*WORK TASK*
Filter the records below for the word "DoxyCompactItemize". Keep each line that has it.

*** EXTRACTED ENTRIES

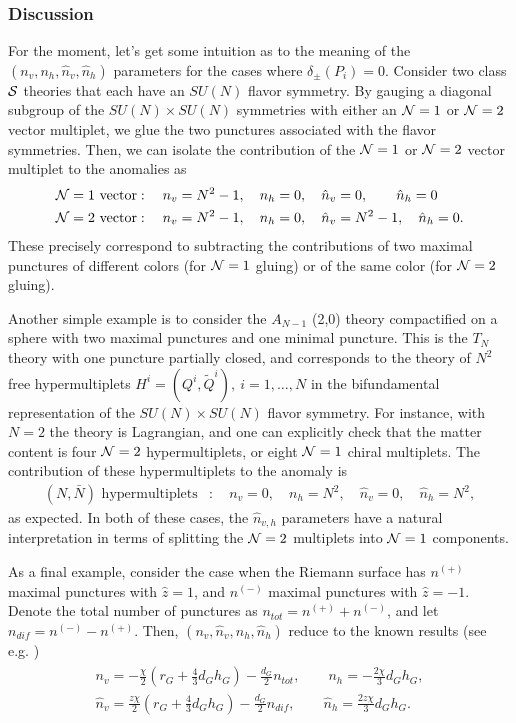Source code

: \documentclass[a4paper,11pt]{article}
\newcommand{\ba}[1]{\begin{align} #1 \end{align} }
\newcommand{\bs}[1]{\begin{split} #1 \end{split} }
\def\CN{{\cal N}}
\def\CS{{\cal S}}
\begin{document}
\subsubsection*{Discussion}%

For the moment, let's get some intuition as to the meaning of the $(n_v,n_h,\hat{n}_v,\hat{n}_h)$ parameters for the cases where $\delta_\pm(P_i)=0$. Consider two class $\CS$ theories that each have an $SU(N)$ flavor symmetry. By gauging a diagonal subgroup of the $SU(N)\times SU(N)$ symmetries with either an $\CN=1$ or $\CN=2$ vector multiplet, we glue the two punctures associated with the flavor symmetries. Then, we can isolate the contribution of the $\CN=1$ or $\CN=2$ vector multiplet to the anomalies as \cite{Agarwal:2014rua}
	\ba{\bs{
\CN=1\ \text{vector}&:\quad	n_v=N^2-1,\quad n_h=0,\quad \hat{n}_v=0,\quad\quad \hat{n}_h=0\\
\CN=2\ \text{vector}&:\quad	n_v=N^2-1,\quad n_h=0,\quad \hat{n}_v=N^2-1,\quad \hat{n}_h=0.}
} 
These precisely correspond to subtracting the contributions of two maximal punctures of different colors (for $\CN=1$ gluing) or of the same color (for $\CN=2$ gluing).

Another simple example is to consider the $A_{N-1}$ (2,0) theory compactified on a sphere with two maximal punctures and one minimal puncture. This is the $T_N$ theory with one puncture partially closed, and corresponds to the theory of $N^2$ free hypermultiplets $H^i=(Q^i,\tilde{Q}^i),\ i=1,\dots,N$ in the bifundamental representation of the $SU(N)\times SU(N)$ flavor symmetry. For instance, with $N=2$ the theory is Lagrangian, and one can explicitly check that the matter content is four $\CN=2$ hypermultiplets, or eight $\CN=1$ chiral multiplets. The contribution of these hypermultiplets to the anomaly is 
	\ba{
(N,\bar{N}) \text{ hypermultiplets}&:\quad n_v=0,\quad   n_h=N^2,\quad \hat{n}_v=0,\quad \hat{n}_h=N^2,
	}
as expected. In both of these cases, the $\hat{n}_{v,h}$ parameters have a natural interpretation in terms of splitting the $\CN=2$ multiplets into $\CN=1$ components. 

As a final example, consider the case when the Riemann surface has $n^{(+)}$ maximal punctures with $\hat{z}=1$, and $n^{(-)}$ maximal punctures with $\hat{z}=-1$. Denote the total number of punctures as $n_{tot}=n^{(+)}+n^{(-)}$, and let $n_{dif}=n^{(-)}-n^{(+)}$. Then, $(n_v,\hat{n}_v,n_h,\hat{n}_h)$ reduce to the known results (see e.g. \cite{Nardoni:2016ffl})
	\ba{\bs{
	n_v=-\frac{\chi}{2} (r_G + \frac{4}{3} d_G h_G)- \frac{d_G}{2}n_{tot},\qquad n_h=-\frac{2\chi}{3} d_Gh_G,\\
	\hat{n}_v=\frac{z\chi}{2}  (r_G + \frac{4}{3} d_G h_G)- \frac{d_G}{2} n_{dif},\qquad \hat{n}_h=\frac{2z\chi}{3}d_Gh_G.
	}}
	
\end{document}
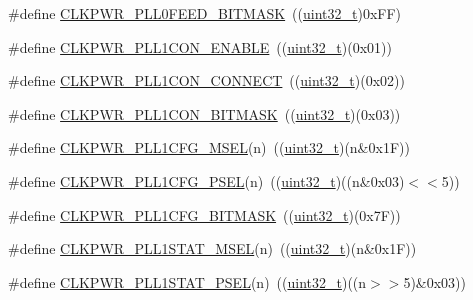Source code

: \begin{DoxyCompactItemize}
\item 
\#define \hyperlink{group___c_l_k_p_w_r___private___macros_gae775dff1e028d9342f0798e4ffc3c490}{C\+L\+K\+P\+W\+R\+\_\+\+P\+L\+L0\+F\+E\+E\+D\+\_\+\+B\+I\+T\+M\+A\+SK}~((\hyperlink{_p_e___types_8h_a33594304e786b158f3fb30289278f5af}{uint32\+\_\+t})0x\+F\+F)
\item 
\#define \hyperlink{group___c_l_k_p_w_r___private___macros_ga887a9ce77348290efc9e3a7e97b1d2d5}{C\+L\+K\+P\+W\+R\+\_\+\+P\+L\+L1\+C\+O\+N\+\_\+\+E\+N\+A\+B\+LE}~((\hyperlink{_p_e___types_8h_a33594304e786b158f3fb30289278f5af}{uint32\+\_\+t})(0x01))
\item 
\#define \hyperlink{group___c_l_k_p_w_r___private___macros_ga37e9702988d0c7d33058372f9e679a73}{C\+L\+K\+P\+W\+R\+\_\+\+P\+L\+L1\+C\+O\+N\+\_\+\+C\+O\+N\+N\+E\+CT}~((\hyperlink{_p_e___types_8h_a33594304e786b158f3fb30289278f5af}{uint32\+\_\+t})(0x02))
\item 
\#define \hyperlink{group___c_l_k_p_w_r___private___macros_gae940d56cd95d9094750064ae5a8c9150}{C\+L\+K\+P\+W\+R\+\_\+\+P\+L\+L1\+C\+O\+N\+\_\+\+B\+I\+T\+M\+A\+SK}~((\hyperlink{_p_e___types_8h_a33594304e786b158f3fb30289278f5af}{uint32\+\_\+t})(0x03))
\item 
\#define \hyperlink{group___c_l_k_p_w_r___private___macros_ga6e139f032f79b7e1bed38975c976bd7d}{C\+L\+K\+P\+W\+R\+\_\+\+P\+L\+L1\+C\+F\+G\+\_\+\+M\+S\+EL}(n)~((\hyperlink{_p_e___types_8h_a33594304e786b158f3fb30289278f5af}{uint32\+\_\+t})(n\&0x1\+F))
\item 
\#define \hyperlink{group___c_l_k_p_w_r___private___macros_ga46ff76d399ebcd900f839ce8a9e72ad5}{C\+L\+K\+P\+W\+R\+\_\+\+P\+L\+L1\+C\+F\+G\+\_\+\+P\+S\+EL}(n)~((\hyperlink{_p_e___types_8h_a33594304e786b158f3fb30289278f5af}{uint32\+\_\+t})((n\&0x03)$<$$<$5))
\item 
\#define \hyperlink{group___c_l_k_p_w_r___private___macros_ga472f50c58e260b5095ba2ba2c051495e}{C\+L\+K\+P\+W\+R\+\_\+\+P\+L\+L1\+C\+F\+G\+\_\+\+B\+I\+T\+M\+A\+SK}~((\hyperlink{_p_e___types_8h_a33594304e786b158f3fb30289278f5af}{uint32\+\_\+t})(0x7\+F))
\item 
\#define \hyperlink{group___c_l_k_p_w_r___private___macros_ga40f54432e5861634b4079cbf35695724}{C\+L\+K\+P\+W\+R\+\_\+\+P\+L\+L1\+S\+T\+A\+T\+\_\+\+M\+S\+EL}(n)~((\hyperlink{_p_e___types_8h_a33594304e786b158f3fb30289278f5af}{uint32\+\_\+t})(n\&0x1\+F))
\item 
\#define \hyperlink{group___c_l_k_p_w_r___private___macros_ga65145a490898ae162755a9b446d57f41}{C\+L\+K\+P\+W\+R\+\_\+\+P\+L\+L1\+S\+T\+A\+T\+\_\+\+P\+S\+EL}(n)~((\hyperlink{_p_e___types_8h_a33594304e786b158f3fb30289278f5af}{uint32\+\_\+t})((n$>$$>$5)\&0x03))

\end{DoxyCompactItemize}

******

*RESPONSE*
: \begin{DoxyCompactItemize}
\end{DoxyCompactItemize}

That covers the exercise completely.